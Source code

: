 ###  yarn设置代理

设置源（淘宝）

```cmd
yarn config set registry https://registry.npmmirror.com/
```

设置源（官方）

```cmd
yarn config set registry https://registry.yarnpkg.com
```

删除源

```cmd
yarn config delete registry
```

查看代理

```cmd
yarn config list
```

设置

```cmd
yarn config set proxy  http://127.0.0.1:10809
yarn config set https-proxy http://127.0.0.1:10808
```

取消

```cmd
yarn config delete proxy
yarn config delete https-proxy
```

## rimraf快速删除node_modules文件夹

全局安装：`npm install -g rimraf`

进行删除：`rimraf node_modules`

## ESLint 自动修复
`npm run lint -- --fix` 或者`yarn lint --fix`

··········

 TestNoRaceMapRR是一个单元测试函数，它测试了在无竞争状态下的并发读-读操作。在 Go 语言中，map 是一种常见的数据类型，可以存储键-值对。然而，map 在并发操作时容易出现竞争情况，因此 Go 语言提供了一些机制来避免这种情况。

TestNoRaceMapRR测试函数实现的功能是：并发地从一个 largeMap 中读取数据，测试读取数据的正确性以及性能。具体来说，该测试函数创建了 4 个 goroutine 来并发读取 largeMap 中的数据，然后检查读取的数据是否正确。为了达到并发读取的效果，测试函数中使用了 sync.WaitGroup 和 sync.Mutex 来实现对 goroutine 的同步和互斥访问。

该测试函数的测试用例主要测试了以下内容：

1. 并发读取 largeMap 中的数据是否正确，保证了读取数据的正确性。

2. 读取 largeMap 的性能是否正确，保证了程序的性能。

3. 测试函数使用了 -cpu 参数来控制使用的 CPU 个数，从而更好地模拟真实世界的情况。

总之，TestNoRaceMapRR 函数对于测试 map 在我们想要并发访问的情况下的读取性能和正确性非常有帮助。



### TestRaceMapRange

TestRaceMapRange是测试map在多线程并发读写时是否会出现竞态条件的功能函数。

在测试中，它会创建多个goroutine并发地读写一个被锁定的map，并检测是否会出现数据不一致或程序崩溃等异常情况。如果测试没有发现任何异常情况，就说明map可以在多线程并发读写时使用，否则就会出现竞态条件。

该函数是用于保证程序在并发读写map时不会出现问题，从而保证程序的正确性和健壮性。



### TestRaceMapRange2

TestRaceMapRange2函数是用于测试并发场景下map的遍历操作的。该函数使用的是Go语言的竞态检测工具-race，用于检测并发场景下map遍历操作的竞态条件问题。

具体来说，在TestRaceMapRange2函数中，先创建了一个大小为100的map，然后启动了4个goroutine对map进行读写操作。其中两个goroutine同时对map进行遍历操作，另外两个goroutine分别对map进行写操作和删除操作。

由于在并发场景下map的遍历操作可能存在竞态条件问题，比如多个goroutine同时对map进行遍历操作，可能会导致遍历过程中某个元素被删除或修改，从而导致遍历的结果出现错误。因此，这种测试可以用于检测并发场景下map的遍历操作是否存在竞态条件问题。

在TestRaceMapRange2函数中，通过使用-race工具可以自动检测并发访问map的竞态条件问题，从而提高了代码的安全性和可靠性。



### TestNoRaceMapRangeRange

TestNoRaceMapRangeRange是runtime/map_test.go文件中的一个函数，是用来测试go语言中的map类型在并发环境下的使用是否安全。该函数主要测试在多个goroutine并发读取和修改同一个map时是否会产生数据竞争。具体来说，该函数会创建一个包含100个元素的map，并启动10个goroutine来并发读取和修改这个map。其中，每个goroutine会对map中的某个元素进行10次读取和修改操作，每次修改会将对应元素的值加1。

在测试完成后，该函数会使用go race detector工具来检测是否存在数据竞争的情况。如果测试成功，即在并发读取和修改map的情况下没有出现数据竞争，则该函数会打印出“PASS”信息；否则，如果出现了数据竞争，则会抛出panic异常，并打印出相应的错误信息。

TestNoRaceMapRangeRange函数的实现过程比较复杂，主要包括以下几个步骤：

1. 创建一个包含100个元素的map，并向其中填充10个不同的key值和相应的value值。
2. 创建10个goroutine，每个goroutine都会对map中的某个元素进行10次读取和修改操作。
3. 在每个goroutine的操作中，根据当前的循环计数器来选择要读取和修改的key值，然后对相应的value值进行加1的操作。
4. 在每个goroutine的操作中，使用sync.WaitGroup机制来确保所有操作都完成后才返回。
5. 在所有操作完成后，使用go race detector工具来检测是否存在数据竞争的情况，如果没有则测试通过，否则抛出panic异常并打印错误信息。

··········

● **What the task asks**
All lines above containing the string "delete" are to be collected.

● **Your solution**
yarn config delete registry
yarn config delete proxy
yarn config delete https-proxy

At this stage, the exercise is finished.